Tudor tapes rob Toto Coelo of a living!Nowadays your recordable DVDs and iPods allow you to store your favourite music and TV in whatever format you want. However in the pre-VHS era, if you wanted to enjoy your favourite TV show again, you either had to invest in a bulky, expensive reel-to-reel video recorder, or, rather easier, hold the microphone from your tape recorder to the telly speaker and make an audio recording. Inevitably you’d hear your sister shrieking in the background, but given the theme to Windmill was unlikely to make it onto seven inch, this was as good as it got. Similarly, if you couldn’t afford to buy your favourite current singles, Sunday teatimes would see you crouched over the radio, taping what you wanted off the Top Forty on Radio One. Inevitably this meant keeping your finger over the stop button, desperate to avoid getting any of the DJ’s voice on the tape – adding that extra sheen of professionalism. As any Musicians’ Union member would tell you, recording such copyrighted material was illegal, and clearly not to be encouraged. However in later years, the BBC managed to retrieve a substantial amount of stuff no longer in the archives, thanks to a home-taping amnesty. Sadly there was no call for low-quality copies of Shakin’ Stevens singles drowned out by your mum shouting you down for your tea.

8 Comments

8 Comments

  1. Lee James Turnock

    July 20, 2010 at 3:34 pm

    The MP3 format is killing home taping!

  2. Richard Davies

    August 9, 2010 at 8:55 pm

    I’ve still got a few tapes of top 40s, though I wasn’t brave enough to try pausing between songs.

  3. johnnyboy

    December 31, 2010 at 12:03 am

    I managed to get Star Wars recorded off TV onto my tape teck (sound only, obviously) @ 1982 using my cousin’s headphone-out socket on their Ferguson TV. Had to lug a Marantz cassette deck to his house and all the way back. Next day, was playing it in mum’s kitchen when a temp resident builder who was installing our new Bathroom came in asking if we had a VCR as he could hear Star Wars going on in the background.
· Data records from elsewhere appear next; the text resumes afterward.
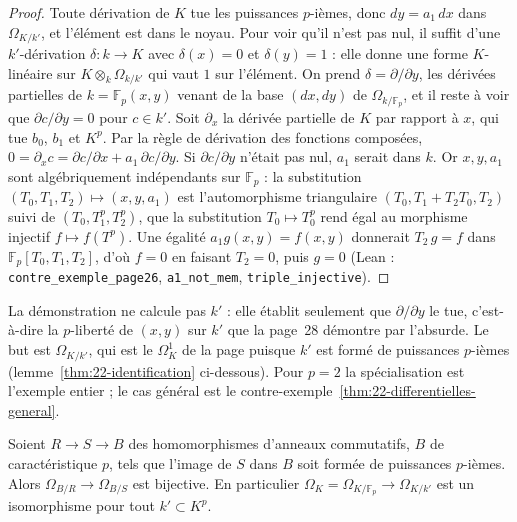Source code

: \begin{proof}
Toute dérivation de $K$ tue les puissances $p$-ièmes, donc $dy = a_1\,dx$ dans $\Omega_{K/k'}$, et l'élément est dans le noyau. Pour voir qu'il n'est pas nul, il suffit d'une $k'$-dérivation $\delta : k \to K$ avec $\delta(x) = 0$ et $\delta(y) = 1$ : elle donne une forme $K$-linéaire sur $K \otimes_k \Omega_{k/k'}$ qui vaut $1$ sur l'élément. On prend $\delta = \partial/\partial y$, les dérivées partielles de $k = \mathbb F_p(x, y)$ venant de la base $(dx, dy)$ de $\Omega_{k/\mathbb F_p}$, et il reste à voir que $\partial c/\partial y = 0$ pour $c \in k'$. Soit $\partial_x$ la dérivée partielle de $K$ par rapport à $x$, qui tue $b_0$, $b_1$ et $K^p$. Par la règle de dérivation des fonctions composées, $0 = \partial_x c = \partial c/\partial x + a_1\, \partial c/\partial y$. Si $\partial c/\partial y$ n'était pas nul, $a_1$ serait dans $k$. Or $x, y, a_1$ sont algébriquement indépendants sur $\mathbb F_p$ : la substitution $(T_0, T_1, T_2) \mapsto (x, y, a_1)$ est l'automorphisme triangulaire $(T_0, T_1 + T_2 T_0, T_2)$ suivi de $(T_0, T_1^p, T_2^p)$, que la substitution $T_0 \mapsto T_0^p$ rend égal au morphisme injectif $f \mapsto f(T^p)$. Une égalité $a_1 g(x, y) = f(x, y)$ donnerait $T_2\, g = f$ dans $\mathbb F_p[T_0, T_1, T_2]$, d'où $f = 0$ en faisant $T_2 = 0$, puis $g = 0$ (Lean : \texttt{contre\_exemple\_page26}, \texttt{a1\_not\_mem}, \texttt{triple\_injective}).
\end{proof}

\begin{remarque}
La démonstration ne calcule pas $k'$ : elle établit seulement que $\partial/\partial y$ le tue, c'est-à-dire la $p$-liberté de $(x, y)$ sur $k'$ que la page~28 démontre par l'absurde. Le but est $\Omega_{K/k'}$, qui est le $\Omega^1_K$ de la page puisque $k'$ est formé de puissances $p$-ièmes (lemme~\ref{thm:22-identification} ci-dessous). Pour $p = 2$ la spécialisation est l'exemple entier ; le cas général est le contre-exemple~\ref{thm:22-differentielles-general}.
\end{remarque}

\begin{encadre}
\begin{lemme}[identification $\Omega_{K/k'} = \Omega_K$]\label{thm:22-identification}
Soient $R \to S \to B$ des homomorphismes d'anneaux commutatifs, $B$ de caractéristique $p$, tels que l'image de $S$ dans $B$ soit formée de puissances $p$-ièmes. Alors $\Omega_{B/R} \to \Omega_{B/S}$ est bijective. En particulier $\Omega_K = \Omega_{K/\mathbb F_p} \to \Omega_{K/k'}$ est un isomorphisme pour tout $k' \subset K^p$.
\end{lemme}
\end{encadre}

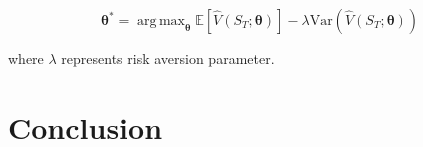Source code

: \documentclass[12pt]{article}
\DeclareMathOperator*{\argmax}{arg\,max}
\begin{document}
\begin{equation}
\boldsymbol{\theta}^* = 
    \argmax_{\boldsymbol{\theta}} 
        \mathbb{E}\left[\hat{V}(S_T;\boldsymbol{\theta})\right] - 
        \lambda \text{Var}\left(\hat{V}(S_T;\boldsymbol{\theta})\right)
\end{equation}

where $\lambda$ represents risk aversion parameter.

\section{Conclusion}



\end{document}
Felt kinda cool doing that!

  4. Vodyanov

    December 31, 2010 at 1:21 am

    I love this topic – be it audio or video home taping. The usual rumour and innuendo accompany it:

    1. If the police ever raided your house and found taped BBC shows that had clearly not been wiped after two months, you were nicked.
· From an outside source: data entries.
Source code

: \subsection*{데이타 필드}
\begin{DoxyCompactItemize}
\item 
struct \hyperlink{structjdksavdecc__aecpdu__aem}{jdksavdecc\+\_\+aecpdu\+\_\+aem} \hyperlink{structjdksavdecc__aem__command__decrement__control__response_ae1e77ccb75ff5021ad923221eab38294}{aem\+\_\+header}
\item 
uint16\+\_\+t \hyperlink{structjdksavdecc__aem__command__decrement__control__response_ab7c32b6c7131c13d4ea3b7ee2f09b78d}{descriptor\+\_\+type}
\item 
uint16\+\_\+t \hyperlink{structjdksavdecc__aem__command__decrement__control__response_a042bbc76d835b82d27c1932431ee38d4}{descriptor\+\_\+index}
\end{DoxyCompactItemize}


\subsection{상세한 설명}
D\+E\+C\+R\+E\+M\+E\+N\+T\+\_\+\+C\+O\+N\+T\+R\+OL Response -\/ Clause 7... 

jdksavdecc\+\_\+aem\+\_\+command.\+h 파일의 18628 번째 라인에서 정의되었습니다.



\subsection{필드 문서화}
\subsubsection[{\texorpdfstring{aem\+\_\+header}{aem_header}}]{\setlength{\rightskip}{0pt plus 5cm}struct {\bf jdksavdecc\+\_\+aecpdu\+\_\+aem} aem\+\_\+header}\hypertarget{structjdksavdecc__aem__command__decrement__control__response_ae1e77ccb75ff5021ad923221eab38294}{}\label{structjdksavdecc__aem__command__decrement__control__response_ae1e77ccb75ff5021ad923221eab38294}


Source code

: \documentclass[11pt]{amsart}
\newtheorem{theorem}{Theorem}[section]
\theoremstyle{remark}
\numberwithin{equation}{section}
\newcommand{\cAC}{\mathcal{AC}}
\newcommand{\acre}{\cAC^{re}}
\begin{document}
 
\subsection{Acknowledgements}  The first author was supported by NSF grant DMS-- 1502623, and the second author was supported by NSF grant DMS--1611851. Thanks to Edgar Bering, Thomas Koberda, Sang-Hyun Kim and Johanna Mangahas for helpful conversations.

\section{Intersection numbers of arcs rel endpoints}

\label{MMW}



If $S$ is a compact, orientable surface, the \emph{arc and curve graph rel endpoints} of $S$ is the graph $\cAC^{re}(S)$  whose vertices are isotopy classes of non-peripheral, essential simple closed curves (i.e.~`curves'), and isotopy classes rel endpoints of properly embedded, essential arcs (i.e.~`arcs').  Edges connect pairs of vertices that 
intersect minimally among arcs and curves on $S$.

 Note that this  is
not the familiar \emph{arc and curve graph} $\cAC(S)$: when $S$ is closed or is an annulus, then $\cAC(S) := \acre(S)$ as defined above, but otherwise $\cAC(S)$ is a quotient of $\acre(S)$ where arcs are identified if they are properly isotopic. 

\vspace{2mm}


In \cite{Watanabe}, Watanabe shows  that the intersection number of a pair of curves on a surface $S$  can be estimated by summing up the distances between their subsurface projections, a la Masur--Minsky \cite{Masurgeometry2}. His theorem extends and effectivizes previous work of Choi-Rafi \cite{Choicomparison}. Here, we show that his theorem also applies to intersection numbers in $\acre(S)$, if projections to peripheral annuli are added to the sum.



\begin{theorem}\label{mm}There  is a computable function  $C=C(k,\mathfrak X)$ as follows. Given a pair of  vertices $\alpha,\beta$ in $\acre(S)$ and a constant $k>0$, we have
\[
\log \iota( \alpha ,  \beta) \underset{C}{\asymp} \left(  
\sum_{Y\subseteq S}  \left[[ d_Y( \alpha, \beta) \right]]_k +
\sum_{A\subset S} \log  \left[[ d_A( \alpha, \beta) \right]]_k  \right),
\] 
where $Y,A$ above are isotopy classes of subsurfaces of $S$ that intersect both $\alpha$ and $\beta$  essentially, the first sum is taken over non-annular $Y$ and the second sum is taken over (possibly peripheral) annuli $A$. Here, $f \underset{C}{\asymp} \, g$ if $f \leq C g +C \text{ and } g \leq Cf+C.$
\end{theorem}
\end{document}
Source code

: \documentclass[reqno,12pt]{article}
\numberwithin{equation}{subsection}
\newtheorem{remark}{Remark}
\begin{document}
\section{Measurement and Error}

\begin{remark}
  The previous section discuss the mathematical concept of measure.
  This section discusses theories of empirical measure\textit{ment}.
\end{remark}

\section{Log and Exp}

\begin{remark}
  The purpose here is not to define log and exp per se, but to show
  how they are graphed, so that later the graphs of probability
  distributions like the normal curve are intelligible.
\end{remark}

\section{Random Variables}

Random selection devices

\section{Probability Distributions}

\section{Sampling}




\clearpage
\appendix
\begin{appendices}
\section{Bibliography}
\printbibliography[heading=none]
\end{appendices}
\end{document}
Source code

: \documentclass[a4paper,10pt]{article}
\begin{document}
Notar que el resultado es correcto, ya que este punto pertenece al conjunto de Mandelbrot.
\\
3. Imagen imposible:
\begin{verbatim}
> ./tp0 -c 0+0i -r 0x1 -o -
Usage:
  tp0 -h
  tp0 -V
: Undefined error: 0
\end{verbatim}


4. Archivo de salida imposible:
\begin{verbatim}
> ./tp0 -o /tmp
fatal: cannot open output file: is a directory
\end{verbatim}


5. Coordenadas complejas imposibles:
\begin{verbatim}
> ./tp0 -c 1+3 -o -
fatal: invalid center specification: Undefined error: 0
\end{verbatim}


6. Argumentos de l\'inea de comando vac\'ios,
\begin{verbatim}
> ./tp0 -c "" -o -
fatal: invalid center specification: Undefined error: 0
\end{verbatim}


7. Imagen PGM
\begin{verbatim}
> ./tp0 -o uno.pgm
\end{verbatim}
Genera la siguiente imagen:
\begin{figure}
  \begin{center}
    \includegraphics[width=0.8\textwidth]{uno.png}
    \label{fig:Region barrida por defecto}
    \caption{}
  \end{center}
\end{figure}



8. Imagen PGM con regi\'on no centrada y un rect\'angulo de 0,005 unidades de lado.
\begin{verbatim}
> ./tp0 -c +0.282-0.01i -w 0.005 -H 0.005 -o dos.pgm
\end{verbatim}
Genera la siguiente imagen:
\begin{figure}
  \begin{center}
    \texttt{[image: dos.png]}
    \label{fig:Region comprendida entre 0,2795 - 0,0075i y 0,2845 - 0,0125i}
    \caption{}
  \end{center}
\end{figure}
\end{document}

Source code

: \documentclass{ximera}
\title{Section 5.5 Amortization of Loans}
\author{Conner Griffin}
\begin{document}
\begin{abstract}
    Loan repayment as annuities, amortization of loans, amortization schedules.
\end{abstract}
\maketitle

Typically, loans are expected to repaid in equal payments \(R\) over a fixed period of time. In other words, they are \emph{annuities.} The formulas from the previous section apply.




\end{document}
    2. Somebody has Bob Dylan Play for Today ‘The Madhouse’ on video.

  5. Paul Norton

    June 6, 2011 at 10:40 am

    My older brother had a reel-to-reel and he often recorded selected tunes from Fluff Freeman’s Top 20 show. Whenever I hear Edison Lighthouse I can see those reels slowly turning.

  6. Glenn A

    February 11, 2014 at 9:16 pm

    I got a radio/ cassette for my 14 th birthday and you don’t need a degree to find out what it was used for on Sundays. I wish I still had that top 40 tape as it had such gems as Don’t You Want Me( the best Christmas number one ever), I’ll Find My Way Home and, erm, The Land of Make Believe.

  7. Richard M White

    September 15, 2014 at 4:28 pm

    Thankfully I have managed to acquire 100s of original recordings of the old chart shows but am always looking for more. I’m also writing a comprehensive book on the 5-7pm era, with playlists for every show, interviews with the DJs and producers, etc.
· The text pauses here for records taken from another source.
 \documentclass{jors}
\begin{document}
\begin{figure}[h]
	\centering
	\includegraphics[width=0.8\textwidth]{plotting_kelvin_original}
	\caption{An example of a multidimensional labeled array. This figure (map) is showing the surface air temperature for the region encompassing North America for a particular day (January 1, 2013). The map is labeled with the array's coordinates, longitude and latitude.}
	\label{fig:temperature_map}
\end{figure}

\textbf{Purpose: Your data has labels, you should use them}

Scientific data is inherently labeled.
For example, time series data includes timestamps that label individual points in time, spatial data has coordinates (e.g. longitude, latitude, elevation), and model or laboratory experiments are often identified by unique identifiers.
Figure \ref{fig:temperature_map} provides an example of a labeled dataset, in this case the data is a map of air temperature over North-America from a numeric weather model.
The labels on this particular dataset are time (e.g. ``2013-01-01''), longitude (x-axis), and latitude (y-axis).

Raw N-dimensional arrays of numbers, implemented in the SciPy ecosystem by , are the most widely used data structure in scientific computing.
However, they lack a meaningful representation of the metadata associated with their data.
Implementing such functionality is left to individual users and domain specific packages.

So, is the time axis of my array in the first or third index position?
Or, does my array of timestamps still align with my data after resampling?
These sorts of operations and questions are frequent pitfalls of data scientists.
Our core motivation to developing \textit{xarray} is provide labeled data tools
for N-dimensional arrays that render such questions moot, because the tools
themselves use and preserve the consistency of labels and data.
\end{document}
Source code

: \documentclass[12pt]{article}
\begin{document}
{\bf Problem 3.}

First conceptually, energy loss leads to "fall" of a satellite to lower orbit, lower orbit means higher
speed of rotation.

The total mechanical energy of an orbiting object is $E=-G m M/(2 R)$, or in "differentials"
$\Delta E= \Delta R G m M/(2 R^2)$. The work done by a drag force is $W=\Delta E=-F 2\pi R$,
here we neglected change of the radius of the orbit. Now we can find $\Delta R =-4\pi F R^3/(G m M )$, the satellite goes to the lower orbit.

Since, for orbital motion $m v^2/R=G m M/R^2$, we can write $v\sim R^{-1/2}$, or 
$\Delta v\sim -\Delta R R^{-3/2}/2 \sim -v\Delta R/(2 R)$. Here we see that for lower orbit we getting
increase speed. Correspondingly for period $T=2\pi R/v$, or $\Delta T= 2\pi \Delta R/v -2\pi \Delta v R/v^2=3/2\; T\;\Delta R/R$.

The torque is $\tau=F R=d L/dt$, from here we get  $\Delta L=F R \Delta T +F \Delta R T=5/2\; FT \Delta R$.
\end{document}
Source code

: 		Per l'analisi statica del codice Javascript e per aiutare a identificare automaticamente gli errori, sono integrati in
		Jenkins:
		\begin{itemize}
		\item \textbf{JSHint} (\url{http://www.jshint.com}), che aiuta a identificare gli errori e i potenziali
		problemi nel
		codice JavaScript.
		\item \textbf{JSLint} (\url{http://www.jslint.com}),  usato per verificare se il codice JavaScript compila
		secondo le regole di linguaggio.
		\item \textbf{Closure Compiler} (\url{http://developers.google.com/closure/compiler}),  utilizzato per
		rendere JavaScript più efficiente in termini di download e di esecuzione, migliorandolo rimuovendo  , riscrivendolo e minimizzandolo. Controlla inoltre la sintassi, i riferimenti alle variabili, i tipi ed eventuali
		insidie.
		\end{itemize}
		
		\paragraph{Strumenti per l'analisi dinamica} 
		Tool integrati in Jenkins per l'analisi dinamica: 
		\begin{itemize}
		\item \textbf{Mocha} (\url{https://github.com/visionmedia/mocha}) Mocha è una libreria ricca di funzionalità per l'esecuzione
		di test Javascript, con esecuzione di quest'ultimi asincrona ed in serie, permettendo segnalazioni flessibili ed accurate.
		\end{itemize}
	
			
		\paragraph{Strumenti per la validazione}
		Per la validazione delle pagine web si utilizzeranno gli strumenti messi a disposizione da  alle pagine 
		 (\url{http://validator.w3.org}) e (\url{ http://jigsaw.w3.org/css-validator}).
    There are certain shows I am still looking for like the 1979 Christmas chart (23 Dec 79 with Tony Blackburn), Richard Skinner’s final show on 23 March 1986 & the show from Jul 86 when the number 2 got played AFTER the number 1!

    Anyone that can help with recordings, info, etc. do please contact me at rmwhite021@gmail.com and I hope we can do some business.

  8. Tom Ronson

    March 31, 2022 at 5:26 pm

    School playground currency…
    Iffy C90 copies of any of the Derek and Clive albums
    Iffy C90 copies of any of Ivor Biggun’s albums
    Iffy C90 copies of the Monty Python albums (Live at Drury Lane being particularly popular because it had some swearing on it)
    Iffy C90 copies of any of Roy Chubby Brown’s tapes which he used to sell out of his car boot after gigs, until he started releasing videos every year instead.
    Oh, and a special thank you to my old woodwork teacher Mr. Burman, who ‘ran off’ (his words) a C90 with Emerson, Lake and Palmer’s Brain Salad Surgery on one side, and Spike Milligan’s The Snow Goose on the other.